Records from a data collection
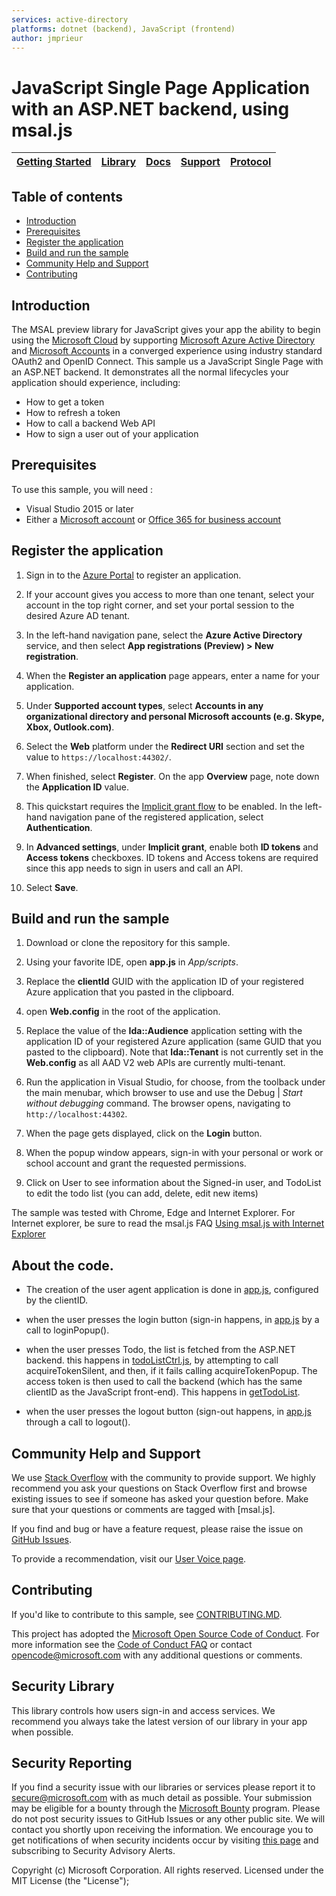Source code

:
 ```yaml
---
services: active-directory
platforms: dotnet (backend), JavaScript (frontend)
author: jmprieur
---
```


# JavaScript Single Page Application with an ASP.NET backend, using msal.js

| [Getting Started](https://apps.dev.microsoft.com/portal/register-app)| [Library](https://github.com/AzureAD/microsoft-authentication-library-for-js) | [Docs](https://aka.ms/aaddev) | [Support](README.md#community-help-and-support) | [Protocol](https://docs.microsoft.com/en-us/azure/active-directory/develop/active-directory-v2-protocols-implicit) |
| --- | --- | --- | --- | --- |

## Table of contents

* [Introduction](#introduction)
* [Prerequisites](#prerequisites)
* [Register the application](#register-the-application)
* [Build and run the sample](#build-and-run-the-sample)
* [Community Help and Support](#Community-Help-and-Support)
* [Contributing](#contributing)

## Introduction

The MSAL preview library for JavaScript gives your app the ability to begin using the [Microsoft Cloud](https://cloud.microsoft.com) by supporting [Microsoft Azure Active Directory](https://azure.microsoft.com/en-us/services/active-directory/) and [Microsoft Accounts](https://account.microsoft.com) in a converged experience using industry standard OAuth2 and OpenID Connect. This sample us a JavaScript Single Page with an ASP.NET backend. It demonstrates all the normal lifecycles your application should experience, including:

* How to get a token
* How to refresh a token
* How to call a backend Web API
* How to sign a user out of your application

## Prerequisites

To use this sample, you will need :
* Visual Studio 2015 or later
* Either a [Microsoft account](https://www.outlook.com) or [Office 365 for business account](https://msdn.microsoft.com/en-us/office/office365/howto/setup-development-environment#bk_Office365Account)

## Register the application

1. Sign in to the [Azure Portal](https://portal.azure.com/) to register an application.

1. If your account gives you access to more than one tenant, select your account in the top right corner, and set your portal session to the desired Azure AD tenant.

1. In the left-hand navigation pane, select the **Azure Active Directory** service, and then select **App registrations (Preview) > New registration**.

1. When the **Register an application** page appears, enter a name for your application.

1. Under **Supported account types**, select **Accounts in any organizational directory and personal Microsoft accounts (e.g. Skype, Xbox, Outlook.com)**.

1. Select the **Web** platform under the **Redirect URI** section and set the value to `https://localhost:44302/`.

1. When finished, select **Register**.  On the app **Overview** page, note down the **Application ID** value.

1. This quickstart requires the [Implicit grant flow](https://docs.microsoft.com/en-us/azure/active-directory/develop/v2-oauth2-implicit-grant-flow) to be enabled. In the left-hand navigation pane of the registered application, select **Authentication**.

1. In **Advanced settings**, under **Implicit grant**, enable both **ID tokens** and **Access tokens** checkboxes. ID tokens and Access tokens are required since this app needs to sign in users and call an API.

1. Select **Save**.

## Build and run the sample

1. Download or clone the repository for this sample.

1. Using your favorite IDE, open **app.js** in *App/scripts*.

1. Replace the **clientId** GUID  with the application ID of your registered Azure application that you pasted in the clipboard.

1. open **Web.config** in the root of the application.

1. Replace the value of the  **Ida::Audience** application setting with the application ID of your registered Azure application (same GUID that you pasted to the clipboard). Note that **Ida::Tenant** is not currently set in the **Web.config** as all AAD V2 web APIs are currently multi-tenant.

1. Run the application in Visual Studio, for choose, from the toolback under the main menubar, which browser to use and use the Debug | *Start without debugging* command. The browser opens, navigating to `http://localhost:44302`.

1. When the page gets displayed, click on the **Login** button.

1. When the popup window appears, sign-in with your personal or work or school account and grant the requested permissions.

1. Click on User to see information about the Signed-in user, and TodoList to edit the todo list (you can add, delete, edit new items)


The sample was tested with Chrome, Edge and Internet Explorer. For Internet explorer, be sure to read the msal.js FAQ [Using msal.js with Internet Explorer](https://github.com/AzureAD/microsoft-authentication-library-for-js/wiki/Using-msal.js-with-Internet-Explorer)


## About the code.
- The creation of the user agent application is done in [app.js](https://github.com/Azure-Samples/active-directory-javascript-singlepageapp-dotnet-webapi-v2/blob/master/TodoSPA/App/Scripts/app.js#L23), configured by the clientID.

- when the user presses the login button (sign-in happens, in [app.js](https://github.com/Azure-Samples/active-directory-javascript-singlepageapp-dotnet-webapi-v2/blob/master/TodoSPA/App/Scripts/app.js#L49) by a call to loginPopup().

- when the user presses Todo, the list is fetched from the ASP.NET backend. this happens in [todoListCtrl.js](https://github.com/Azure-Samples/active-directory-javascript-singlepageapp-dotnet-webapi-v2/blob/master/TodoSPA/App/Scripts/Ctrls/todoListCtrl.js#L94), by attempting to call acquireTokenSilent, and then, if it fails calling acquireTokenPopup. The access token is then used to call the backend (which has the same clientID as the JavaScript front-end). This happens in [getTodoList](https://github.com/Azure-Samples/active-directory-javascript-singlepageapp-dotnet-webapi-v2/blob/master/TodoSPA/App/Scripts/Ctrls/todoListCtrl.js#L14).

- when the user presses the logout button (sign-out happens, in [app.js](https://github.com/Azure-Samples/active-directory-javascript-singlepageapp-dotnet-webapi-v2/blob/master/TodoSPA/App/Scripts/app.js#L45) through a call to logout().



## Community Help and Support
We use [Stack Overflow](http://stackoverflow.com/questions/tagged/msal) with the community to provide support. We highly recommend you ask your questions on Stack Overflow first and browse existing issues to see if someone has asked your question before. Make sure that your questions or comments are tagged with [msal.js].

If you find and bug or have a feature request, please raise the issue on [GitHub Issues](../../issues).

To provide a recommendation, visit our [User Voice page](https://feedback.azure.com/forums/169401-azure-active-directory).


## Contributing

If you'd like to contribute to this sample, see [CONTRIBUTING.MD](/CONTRIBUTING.md).

This project has adopted the [Microsoft Open Source Code of Conduct](https://opensource.microsoft.com/codeofconduct/). For more information see the [Code of Conduct FAQ](https://opensource.microsoft.com/codeofconduct/faq/) or contact [opencode@microsoft.com](mailto:opencode@microsoft.com) with any additional questions or comments.


## Security Library
This library controls how users sign-in and access services. We recommend you always take the latest version of our library in your app when possible.

## Security Reporting
If you find a security issue with our libraries or services please report it to [secure@microsoft.com](mailto:secure@microsoft.com) with as much detail as possible. Your submission may be eligible for a bounty through the [Microsoft Bounty](http://aka.ms/bugbounty) program. Please do not post security issues to GitHub Issues or any other public site. We will contact you shortly upon receiving the information. We encourage you to get notifications of when security incidents occur by visiting [this page](https://technet.microsoft.com/en-us/security/dd252948) and subscribing to Security Advisory Alerts.

Copyright (c) Microsoft Corporation.  All rights reserved. Licensed under the MIT License (the "License");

What you need to do:
Output the lines of the records above exactly as they appear, from the line containing "1. Download or" through the line containing "1. open **Web.config**".

Response to the task:
1. Download or clone the repository for this sample.

1. Using your favorite IDE, open **app.js** in *App/scripts*.

1. Replace the **clientId** GUID  with the application ID of your registered Azure application that you pasted in the clipboard.

1. open **Web.config** in the root of the application.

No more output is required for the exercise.